Sir John Rex Beddington  HonFREng  (born 13 October 1945) is a British population biologist and Senior Adviser at the Oxford Martin School, and was previously Professor of Applied Population Biology at Imperial College London, and the UK Government Chief Scientific Adviser from 2008 until 2013.

Education
Beddington was educated at Monmouth School in south-east Wales, close to the English border. He then attended the London School of Economics, gaining a BSc degree in economics in 1967, and later an MSc degree in 1968. In 1973 he was awarded a PhD degree from the University of Edinburgh.

Research and career
Beddington's research applies biology and economics to the sustainable management of natural resources.

From 1968 to 1971 Beddington was a research assistant at the University of Edinburgh. From 1971 to 1984 he was a lecturer in population biology at the University of York.

Oxford Martin School
Beddington was part of the Oxford Martin School from May 2013 until 2018. He served as the senior advisor to Professor Ian Goldin, the School's Director. The Oxford Martin School is made up of a community of more than 200 researchers, working to address the most pressing global challenges and opportunities of the 21st century.

Imperial College London
Beddington joined Imperial in 1984, was promoted to Reader in 1987 and was appointed Professor of Applied Population Biology there in 1991.
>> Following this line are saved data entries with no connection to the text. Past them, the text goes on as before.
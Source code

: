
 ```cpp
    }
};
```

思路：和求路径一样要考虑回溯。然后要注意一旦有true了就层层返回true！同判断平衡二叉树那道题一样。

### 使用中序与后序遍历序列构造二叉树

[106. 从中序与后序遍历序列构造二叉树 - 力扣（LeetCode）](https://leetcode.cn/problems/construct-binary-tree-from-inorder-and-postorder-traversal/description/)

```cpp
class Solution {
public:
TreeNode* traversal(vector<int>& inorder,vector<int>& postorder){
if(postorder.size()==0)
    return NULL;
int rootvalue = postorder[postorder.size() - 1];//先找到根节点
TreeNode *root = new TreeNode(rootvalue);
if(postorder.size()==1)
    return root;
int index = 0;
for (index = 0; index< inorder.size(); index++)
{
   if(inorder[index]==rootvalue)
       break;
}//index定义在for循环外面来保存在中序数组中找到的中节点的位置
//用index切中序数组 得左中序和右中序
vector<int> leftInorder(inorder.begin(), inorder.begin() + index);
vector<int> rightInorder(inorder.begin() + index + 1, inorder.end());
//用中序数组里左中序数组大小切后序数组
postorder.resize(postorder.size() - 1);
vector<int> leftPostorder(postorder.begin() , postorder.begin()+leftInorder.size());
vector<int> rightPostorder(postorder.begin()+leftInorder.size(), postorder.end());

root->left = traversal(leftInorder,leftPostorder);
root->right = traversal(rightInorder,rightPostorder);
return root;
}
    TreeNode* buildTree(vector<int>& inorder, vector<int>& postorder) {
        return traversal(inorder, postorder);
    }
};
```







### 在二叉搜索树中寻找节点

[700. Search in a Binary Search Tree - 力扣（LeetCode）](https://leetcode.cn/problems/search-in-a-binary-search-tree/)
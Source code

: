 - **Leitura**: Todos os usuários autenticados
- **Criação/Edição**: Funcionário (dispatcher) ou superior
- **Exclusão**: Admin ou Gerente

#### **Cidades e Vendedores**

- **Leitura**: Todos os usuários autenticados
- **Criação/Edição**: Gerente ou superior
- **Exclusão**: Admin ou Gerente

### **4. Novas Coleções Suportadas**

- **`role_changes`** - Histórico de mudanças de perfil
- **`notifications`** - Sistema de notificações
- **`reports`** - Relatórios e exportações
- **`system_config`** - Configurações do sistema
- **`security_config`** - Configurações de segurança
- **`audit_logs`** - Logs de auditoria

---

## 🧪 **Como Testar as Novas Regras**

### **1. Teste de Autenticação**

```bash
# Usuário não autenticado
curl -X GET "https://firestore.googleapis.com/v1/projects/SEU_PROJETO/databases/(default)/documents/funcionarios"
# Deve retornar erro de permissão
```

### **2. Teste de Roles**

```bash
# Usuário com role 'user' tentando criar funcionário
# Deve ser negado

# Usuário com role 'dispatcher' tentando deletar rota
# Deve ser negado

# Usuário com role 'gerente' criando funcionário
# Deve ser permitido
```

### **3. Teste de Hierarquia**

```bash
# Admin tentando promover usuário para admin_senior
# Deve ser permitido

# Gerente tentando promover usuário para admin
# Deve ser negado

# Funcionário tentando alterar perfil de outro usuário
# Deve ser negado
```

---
Beddington has been a specialist in the economics and biology of sustainable management of renewable resources, and has previously advised UK ministers on scientific and environmental issues. He has chaired the Department for Environment, Food and Rural Affairs' science advisory panel and the Defence Scientific Advisory Committee, and is a member of the Natural Environmental Research Council. He has also advised the European Commission and the United Nations Food and Agriculture Organisation.

Chief Scientific Adviser
On 1 October 2007, it was announced by the Prime Minister Gordon Brown that Beddington would succeed Professor Sir David King as the Chief Scientific Adviser to the UK Government with effect from 1 January 2008. His annual remuneration for this role was £165,000. Beddington was closely involved in helping the British government formulate its response to the Fukushima Daiichi nuclear disaster, the eruptions of Icelandic volcanoes and ash dieback disease in the UK. In April 2013 Beddington was succeeded by Mark Walport.

Awards and honours
Professor Beddington was awarded the Heidelberg Award for Environmental Excellence in June 1997, was elected a Fellow of the Royal Society in 2001 and was appointed Companion of the Order of St Michael and St George (CMG) by Queen Elizabeth II in 2004, in recognition of his services to fisheries science and management. He was also appointed a Honorary Fellow of the Royal Academy of Engineering in 2012 and was elected a Fellow of the Royal Society of Edinburgh in 2011.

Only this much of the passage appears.